**Available data:**
------------------------------------------------------------------------

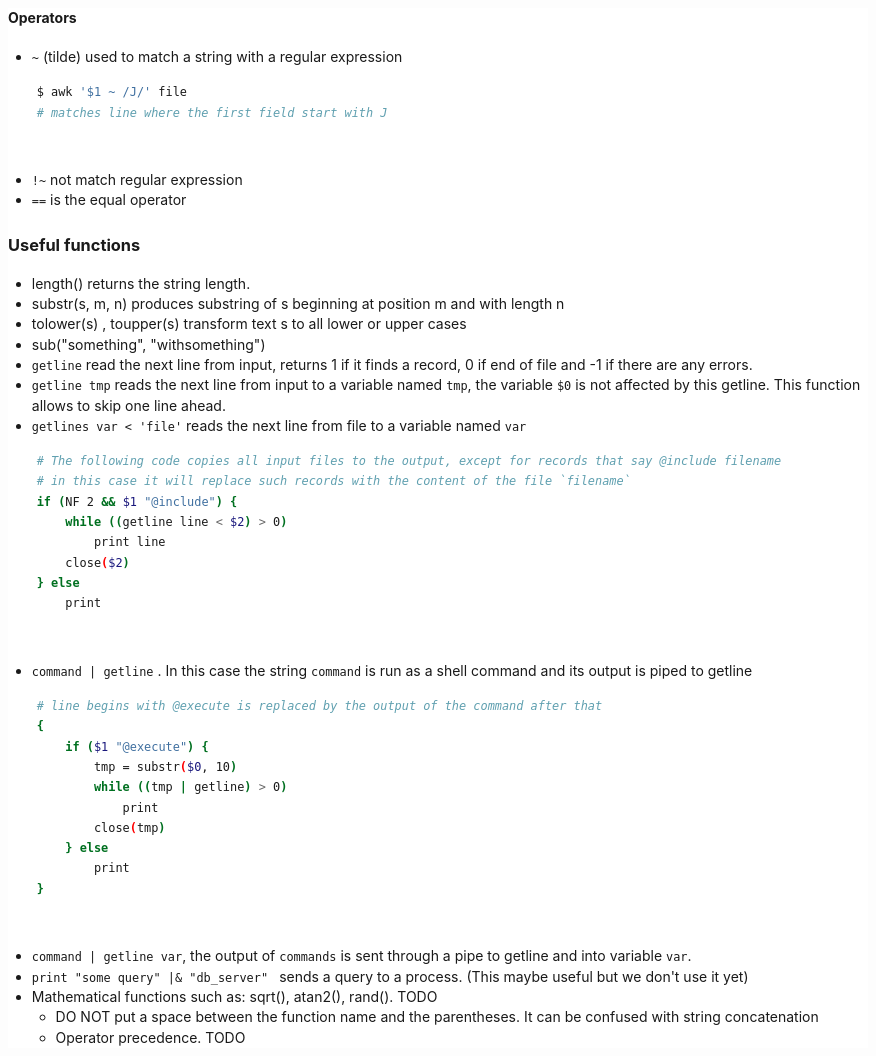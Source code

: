 #### Operators
* `~` (tilde) used to match a string with a regular expression

```bash
    $ awk '$1 ~ /J/' file
    # matches line where the first field start with J
```
<br/>

* `!~` not match regular expression
* `==` is the equal operator

### Useful functions
* length() returns the string length.
* substr(s, m, n) produces substring of s beginning at position m and with length n
* tolower(s) , toupper(s) transform text s to all lower or upper cases
* sub("something", "withsomething")
* `getline` read the next line from input, returns 1 if it finds a record, 0 if end of file and -1 if there are any errors.
* `getline tmp` reads the next line from input to a variable named `tmp`, the variable `$0` is not affected by this getline. This function allows to skip one line ahead.
* `getlines var < 'file'` reads the next line from file to a variable named `var`

```bash
    # The following code copies all input files to the output, except for records that say @include filename
    # in this case it will replace such records with the content of the file `filename`
    if (NF 2 && $1 "@include") {
        while ((getline line < $2) > 0)
            print line
        close($2)
    } else
        print
```
<br/>

* `command | getline` . In this case the string `command` is run as a shell command and its output is piped to getline

```bash
    # line begins with @execute is replaced by the output of the command after that
    {
        if ($1 "@execute") {
            tmp = substr($0, 10)
            while ((tmp | getline) > 0)
                print
            close(tmp)
        } else
            print
    }
```
<br/>


* `command | getline var`, the output of `commands` is sent through a pipe to getline and into variable `var`.
* `print "some query" |& "db_server" ` sends a query to a process. (This maybe useful but we don't use it yet)
* Mathematical functions such as: sqrt(), atan2(), rand(). TODO
    * DO NOT put a space between the function name and the parentheses. It can be confused with string concatenation
    * Operator precedence. TODO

------------------------------------------------------------------------

**Instructions for the task:** Output each record above word for word, leaving out images.

**Written reply:**
Source code

: #### Operators
* `~` (tilde) used to match a string with a regular expression

```bash
    $ awk '$1 ~ /J/' file
    # matches line where the first field start with J
```
<br/>

* `!~` not match regular expression
* `==` is the equal operator

### Useful functions
* length() returns the string length.
* substr(s, m, n) produces substring of s beginning at position m and with length n
* tolower(s) , toupper(s) transform text s to all lower or upper cases
* sub("something", "withsomething")
* `getline` read the next line from input, returns 1 if it finds a record, 0 if end of file and -1 if there are any errors.
* `getline tmp` reads the next line from input to a variable named `tmp`, the variable `$0` is not affected by this getline. This function allows to skip one line ahead.
* `getlines var < 'file'` reads the next line from file to a variable named `var`

```bash
    # The following code copies all input files to the output, except for records that say @include filename
    # in this case it will replace such records with the content of the file `filename`
    if (NF 2 && $1 "@include") {
        while ((getline line < $2) > 0)
            print line
        close($2)
    } else
        print
```
<br/>

* `command | getline` . In this case the string `command` is run as a shell command and its output is piped to getline

```bash
    # line begins with @execute is replaced by the output of the command after that
    {
        if ($1 "@execute") {
            tmp = substr($0, 10)
            while ((tmp | getline) > 0)
                print
            close(tmp)
        } else
            print
    }
```
<br/>


* `command | getline var`, the output of `commands` is sent through a pipe to getline and into variable `var`.
* `print "some query" |& "db_server" ` sends a query to a process. (This maybe useful but we don't use it yet)
* Mathematical functions such as: sqrt(), atan2(), rand(). TODO
    * DO NOT put a space between the function name and the parentheses. It can be confused with string concatenation
    * Operator precedence. TODO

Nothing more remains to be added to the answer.